Es ist Sommer in Wien, und wer den Sommer in Wien kennt, weiß, dass er sich träge durch die Gassen schiebt und sich gerne auf den Plätzen und in den Schanigärten niederlässt, wo er den Asphalt zum Glühen und die Eiswürfel in den Getränken zum Schmelzen bringt. Sofern es nicht regnet. Derzeit regnet es nicht.

Auf dem Heldenplatz gehen die Touristen herum, fotografieren und schwitzen. Auf dem Naschmarkt stehen die Obst-, Fisch-, Fleisch- und Gemüsehändler, schreien und schwitzen. In der Margaretenstraße sitzt Max auf einem erhitzten Klappstuhl, trinkt warmes Cola und redet.

Es hat sich viel verändert in Wien, sagt er.

Fällt dir nicht auf, was sich in letzter Zeit alles verändert hat? Sie haben die Votivkirche weißgewaschen. Aber sie wird auch wieder schwarz werden. Und das Gasthaus Vorstadt hat zugesperrt. Aber das wird sicher bald neu übernommen.

Was mir aber wirklich zu denken gibt, ist die Sache mit den Tauben. Ist dir aufgefallen, dass die Tauben weg sind? Die Tauben haben Wien tyrannisiert, wir haben alle ständig über die Tauben geflucht, und jetzt sind sie weg, und es fällt niemandem auf. Zumindest spricht niemand darüber.

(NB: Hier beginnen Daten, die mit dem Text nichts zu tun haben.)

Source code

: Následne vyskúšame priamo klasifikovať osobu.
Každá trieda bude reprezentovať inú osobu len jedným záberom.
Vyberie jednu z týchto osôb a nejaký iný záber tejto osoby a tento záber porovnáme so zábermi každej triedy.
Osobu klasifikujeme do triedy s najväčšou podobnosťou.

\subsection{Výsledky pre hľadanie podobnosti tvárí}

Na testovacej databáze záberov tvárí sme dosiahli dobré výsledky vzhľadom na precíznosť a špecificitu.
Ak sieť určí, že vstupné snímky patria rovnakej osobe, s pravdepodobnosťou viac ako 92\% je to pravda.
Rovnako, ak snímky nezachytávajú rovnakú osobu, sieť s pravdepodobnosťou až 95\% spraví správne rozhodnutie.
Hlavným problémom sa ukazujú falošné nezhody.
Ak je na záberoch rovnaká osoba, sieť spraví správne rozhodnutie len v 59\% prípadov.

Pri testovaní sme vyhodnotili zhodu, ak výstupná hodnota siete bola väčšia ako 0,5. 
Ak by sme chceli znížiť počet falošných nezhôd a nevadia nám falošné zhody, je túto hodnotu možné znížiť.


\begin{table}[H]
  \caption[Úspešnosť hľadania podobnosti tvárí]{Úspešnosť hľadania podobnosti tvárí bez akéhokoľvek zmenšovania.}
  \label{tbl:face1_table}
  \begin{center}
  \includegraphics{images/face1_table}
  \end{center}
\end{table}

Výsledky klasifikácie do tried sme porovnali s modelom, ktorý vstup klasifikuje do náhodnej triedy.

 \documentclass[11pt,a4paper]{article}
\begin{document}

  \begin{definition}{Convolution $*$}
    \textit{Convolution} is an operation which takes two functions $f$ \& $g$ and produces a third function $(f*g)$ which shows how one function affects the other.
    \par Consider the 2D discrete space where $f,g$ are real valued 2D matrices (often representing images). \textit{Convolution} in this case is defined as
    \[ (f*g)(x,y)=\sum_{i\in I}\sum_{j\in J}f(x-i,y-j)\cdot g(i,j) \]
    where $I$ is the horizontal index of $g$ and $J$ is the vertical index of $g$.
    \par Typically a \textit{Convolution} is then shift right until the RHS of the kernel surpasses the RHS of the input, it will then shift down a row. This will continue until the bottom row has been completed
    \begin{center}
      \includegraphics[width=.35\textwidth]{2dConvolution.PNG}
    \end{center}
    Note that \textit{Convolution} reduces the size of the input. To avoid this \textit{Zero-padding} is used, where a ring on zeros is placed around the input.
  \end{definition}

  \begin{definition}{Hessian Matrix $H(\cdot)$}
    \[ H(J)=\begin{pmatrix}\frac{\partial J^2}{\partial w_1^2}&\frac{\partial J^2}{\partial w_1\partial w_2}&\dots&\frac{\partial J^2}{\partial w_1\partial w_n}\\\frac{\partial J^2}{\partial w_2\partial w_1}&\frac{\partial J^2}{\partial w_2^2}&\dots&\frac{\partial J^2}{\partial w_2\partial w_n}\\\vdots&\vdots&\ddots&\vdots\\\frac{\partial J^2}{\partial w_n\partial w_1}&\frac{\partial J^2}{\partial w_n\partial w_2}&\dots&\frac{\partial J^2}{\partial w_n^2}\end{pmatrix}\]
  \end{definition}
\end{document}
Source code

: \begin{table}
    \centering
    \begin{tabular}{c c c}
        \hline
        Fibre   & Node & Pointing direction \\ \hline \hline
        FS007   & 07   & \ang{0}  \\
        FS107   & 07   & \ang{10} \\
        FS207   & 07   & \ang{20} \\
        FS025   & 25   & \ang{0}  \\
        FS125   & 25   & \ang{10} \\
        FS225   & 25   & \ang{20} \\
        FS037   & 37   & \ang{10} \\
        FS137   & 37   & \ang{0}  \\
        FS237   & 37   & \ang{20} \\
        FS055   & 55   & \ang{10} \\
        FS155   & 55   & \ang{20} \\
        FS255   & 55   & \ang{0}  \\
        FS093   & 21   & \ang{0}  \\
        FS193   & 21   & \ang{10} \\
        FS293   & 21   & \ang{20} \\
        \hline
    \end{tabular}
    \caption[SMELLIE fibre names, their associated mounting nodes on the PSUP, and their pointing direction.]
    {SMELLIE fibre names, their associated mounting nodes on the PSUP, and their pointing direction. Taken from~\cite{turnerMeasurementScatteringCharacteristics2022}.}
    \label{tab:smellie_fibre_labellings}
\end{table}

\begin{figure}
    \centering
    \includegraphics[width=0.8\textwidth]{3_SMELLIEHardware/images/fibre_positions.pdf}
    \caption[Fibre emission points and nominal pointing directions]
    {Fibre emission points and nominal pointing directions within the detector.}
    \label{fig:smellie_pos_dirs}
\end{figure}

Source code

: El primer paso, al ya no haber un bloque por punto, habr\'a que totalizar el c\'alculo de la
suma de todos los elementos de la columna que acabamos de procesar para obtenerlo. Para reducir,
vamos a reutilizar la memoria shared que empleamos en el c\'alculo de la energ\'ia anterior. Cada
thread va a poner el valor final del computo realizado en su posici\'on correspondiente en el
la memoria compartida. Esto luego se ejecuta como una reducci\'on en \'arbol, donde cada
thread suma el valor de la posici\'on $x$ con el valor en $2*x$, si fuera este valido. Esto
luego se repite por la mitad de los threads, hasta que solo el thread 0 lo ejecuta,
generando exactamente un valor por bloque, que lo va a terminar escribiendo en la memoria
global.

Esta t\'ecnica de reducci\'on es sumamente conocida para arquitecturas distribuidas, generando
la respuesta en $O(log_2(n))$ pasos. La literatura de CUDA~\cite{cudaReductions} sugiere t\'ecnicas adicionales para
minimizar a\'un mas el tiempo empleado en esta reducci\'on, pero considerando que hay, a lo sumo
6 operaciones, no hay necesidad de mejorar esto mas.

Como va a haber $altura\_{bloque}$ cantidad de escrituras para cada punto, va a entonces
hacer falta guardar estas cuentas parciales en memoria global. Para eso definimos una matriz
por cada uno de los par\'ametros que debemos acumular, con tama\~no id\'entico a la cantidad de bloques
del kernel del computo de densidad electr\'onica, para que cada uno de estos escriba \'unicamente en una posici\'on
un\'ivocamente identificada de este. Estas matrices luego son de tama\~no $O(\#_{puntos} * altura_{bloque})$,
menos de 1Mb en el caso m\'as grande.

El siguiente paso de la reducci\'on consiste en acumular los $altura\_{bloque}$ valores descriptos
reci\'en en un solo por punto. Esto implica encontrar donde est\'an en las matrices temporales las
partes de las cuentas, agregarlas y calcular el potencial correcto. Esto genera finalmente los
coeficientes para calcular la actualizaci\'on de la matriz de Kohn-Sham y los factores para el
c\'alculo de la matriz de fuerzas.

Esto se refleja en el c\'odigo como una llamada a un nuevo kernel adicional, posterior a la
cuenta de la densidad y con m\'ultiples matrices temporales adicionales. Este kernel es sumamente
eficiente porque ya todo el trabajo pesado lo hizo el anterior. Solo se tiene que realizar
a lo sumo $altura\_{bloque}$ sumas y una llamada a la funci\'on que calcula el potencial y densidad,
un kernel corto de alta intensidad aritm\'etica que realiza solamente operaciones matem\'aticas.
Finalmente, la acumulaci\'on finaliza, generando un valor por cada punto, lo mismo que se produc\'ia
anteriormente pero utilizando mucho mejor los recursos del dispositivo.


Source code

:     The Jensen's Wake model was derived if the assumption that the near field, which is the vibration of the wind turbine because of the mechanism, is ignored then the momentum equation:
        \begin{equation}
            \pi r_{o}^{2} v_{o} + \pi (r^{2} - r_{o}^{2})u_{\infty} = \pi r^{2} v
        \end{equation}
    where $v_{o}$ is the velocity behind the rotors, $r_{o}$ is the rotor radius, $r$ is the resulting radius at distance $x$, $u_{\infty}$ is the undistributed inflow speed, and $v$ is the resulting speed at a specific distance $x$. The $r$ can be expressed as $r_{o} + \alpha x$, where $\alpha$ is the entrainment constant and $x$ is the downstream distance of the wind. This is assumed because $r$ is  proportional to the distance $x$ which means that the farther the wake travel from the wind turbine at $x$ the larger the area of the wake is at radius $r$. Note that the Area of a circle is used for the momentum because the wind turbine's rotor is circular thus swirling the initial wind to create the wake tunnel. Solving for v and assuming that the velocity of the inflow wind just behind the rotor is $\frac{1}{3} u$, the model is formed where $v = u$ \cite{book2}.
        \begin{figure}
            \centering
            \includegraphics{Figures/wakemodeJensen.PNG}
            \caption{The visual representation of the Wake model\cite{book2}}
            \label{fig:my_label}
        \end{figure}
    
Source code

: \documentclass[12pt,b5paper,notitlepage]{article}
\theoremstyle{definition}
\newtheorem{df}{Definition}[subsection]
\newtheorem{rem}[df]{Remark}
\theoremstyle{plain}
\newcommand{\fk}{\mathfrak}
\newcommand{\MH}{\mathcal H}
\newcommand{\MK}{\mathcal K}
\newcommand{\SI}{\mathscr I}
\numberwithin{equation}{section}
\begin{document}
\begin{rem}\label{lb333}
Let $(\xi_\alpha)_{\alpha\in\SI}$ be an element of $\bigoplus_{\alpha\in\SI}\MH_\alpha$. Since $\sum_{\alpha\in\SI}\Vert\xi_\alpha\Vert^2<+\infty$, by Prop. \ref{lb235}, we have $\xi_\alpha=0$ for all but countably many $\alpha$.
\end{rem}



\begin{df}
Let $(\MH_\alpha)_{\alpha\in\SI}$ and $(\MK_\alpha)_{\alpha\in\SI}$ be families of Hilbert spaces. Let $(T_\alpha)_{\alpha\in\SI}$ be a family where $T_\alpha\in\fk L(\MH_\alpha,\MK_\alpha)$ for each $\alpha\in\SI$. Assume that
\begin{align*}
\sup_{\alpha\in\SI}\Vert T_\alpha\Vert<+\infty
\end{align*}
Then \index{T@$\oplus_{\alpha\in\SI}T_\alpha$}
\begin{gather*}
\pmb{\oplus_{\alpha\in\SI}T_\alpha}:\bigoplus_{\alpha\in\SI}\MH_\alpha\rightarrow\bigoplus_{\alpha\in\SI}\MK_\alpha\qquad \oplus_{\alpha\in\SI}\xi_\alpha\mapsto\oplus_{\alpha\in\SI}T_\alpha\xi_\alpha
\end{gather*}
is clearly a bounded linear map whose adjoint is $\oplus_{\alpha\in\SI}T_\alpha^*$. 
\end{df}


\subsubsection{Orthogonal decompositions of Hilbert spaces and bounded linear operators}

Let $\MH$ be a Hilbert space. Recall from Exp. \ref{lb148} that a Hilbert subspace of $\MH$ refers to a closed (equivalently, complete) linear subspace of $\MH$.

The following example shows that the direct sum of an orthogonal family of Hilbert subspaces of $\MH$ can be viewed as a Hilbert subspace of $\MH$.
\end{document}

Wer hat Wien von den Tauben befreit? Ich möchte ihm danken. Aber vielleicht kommen sie auch wieder zurück. Vielleicht sind die blöden Viecher nur für eine Weile weg, im Süden oder so.

Max hört auf zu reden und hebt sein Glas an den Mund. Peter ist noch gar nicht aufgefallen, dass die Tauben weg sind. Aber jetzt, wo er es weiß, vermisst er sie plötzlich sehr heftig. Es fehlt ihm auf einmal ihr Gurren. Das hysterische Auffliegen eines Taubenschwarms, wenn man rasch auf ihn zugeht, ohnehin nur, um dieses Geräusch zu hören. Wien ohne Tauben, das ist nicht mehr Wien. Peter kann sich auch nicht erinnern, je über die Tauben geflucht zu haben. Aber Max sagt er das nicht. Zu Max sagt er nur, dass er jetzt wieder arbeiten muss, und er geht, um zwei Tische abzuräumen und ein Bier zu kassieren.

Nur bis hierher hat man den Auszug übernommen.